What is being asked:
Copy each line of the listing below where the word "array" turns up.
##############################
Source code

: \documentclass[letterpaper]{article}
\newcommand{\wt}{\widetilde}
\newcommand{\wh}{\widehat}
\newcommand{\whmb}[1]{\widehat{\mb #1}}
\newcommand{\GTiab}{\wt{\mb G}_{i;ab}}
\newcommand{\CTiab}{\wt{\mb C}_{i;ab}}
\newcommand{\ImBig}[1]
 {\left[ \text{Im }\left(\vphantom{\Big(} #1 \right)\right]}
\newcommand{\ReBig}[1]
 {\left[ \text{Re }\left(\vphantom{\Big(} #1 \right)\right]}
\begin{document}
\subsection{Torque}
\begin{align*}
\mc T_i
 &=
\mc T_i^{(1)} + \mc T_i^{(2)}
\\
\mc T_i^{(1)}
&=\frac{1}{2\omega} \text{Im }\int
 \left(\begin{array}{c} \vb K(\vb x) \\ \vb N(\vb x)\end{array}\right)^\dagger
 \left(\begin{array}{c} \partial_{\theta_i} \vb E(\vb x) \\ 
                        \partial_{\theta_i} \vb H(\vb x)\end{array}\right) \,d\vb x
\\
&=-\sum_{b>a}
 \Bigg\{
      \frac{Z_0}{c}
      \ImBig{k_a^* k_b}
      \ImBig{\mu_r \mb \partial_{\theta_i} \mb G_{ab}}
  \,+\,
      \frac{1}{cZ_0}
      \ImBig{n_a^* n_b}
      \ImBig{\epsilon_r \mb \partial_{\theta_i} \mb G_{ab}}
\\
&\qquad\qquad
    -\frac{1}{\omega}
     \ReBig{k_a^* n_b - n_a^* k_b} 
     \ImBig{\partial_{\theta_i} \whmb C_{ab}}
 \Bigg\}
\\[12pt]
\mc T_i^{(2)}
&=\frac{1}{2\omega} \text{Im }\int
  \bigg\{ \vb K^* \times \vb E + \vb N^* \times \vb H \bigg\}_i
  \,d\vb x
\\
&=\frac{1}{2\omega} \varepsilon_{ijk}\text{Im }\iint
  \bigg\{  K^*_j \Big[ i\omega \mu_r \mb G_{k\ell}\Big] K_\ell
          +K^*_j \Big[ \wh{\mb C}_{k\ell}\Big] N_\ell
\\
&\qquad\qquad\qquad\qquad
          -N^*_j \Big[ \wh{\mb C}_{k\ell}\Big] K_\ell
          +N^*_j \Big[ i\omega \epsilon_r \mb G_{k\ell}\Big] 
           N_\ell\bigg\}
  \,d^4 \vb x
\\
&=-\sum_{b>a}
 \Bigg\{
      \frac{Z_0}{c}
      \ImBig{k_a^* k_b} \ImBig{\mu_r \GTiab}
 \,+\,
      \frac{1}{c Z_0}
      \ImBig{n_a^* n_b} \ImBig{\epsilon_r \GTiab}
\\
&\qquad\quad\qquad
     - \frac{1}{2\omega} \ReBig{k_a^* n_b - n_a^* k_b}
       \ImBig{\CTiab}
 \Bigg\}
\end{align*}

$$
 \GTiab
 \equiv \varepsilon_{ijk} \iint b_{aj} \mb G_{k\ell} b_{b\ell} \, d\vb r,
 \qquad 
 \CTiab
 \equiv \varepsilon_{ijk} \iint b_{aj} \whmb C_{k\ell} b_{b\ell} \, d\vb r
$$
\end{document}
##############################
Exercise response:
 \left(\begin{array}{c} \vb K(\vb x) \\ \vb N(\vb x)\end{array}\right)^\dagger
 \left(\begin{array}{c} \partial_{\theta_i} \vb E(\vb x) \\ 
                        \partial_{\theta_i} \vb H(\vb x)\end{array}\right) \,d\vb x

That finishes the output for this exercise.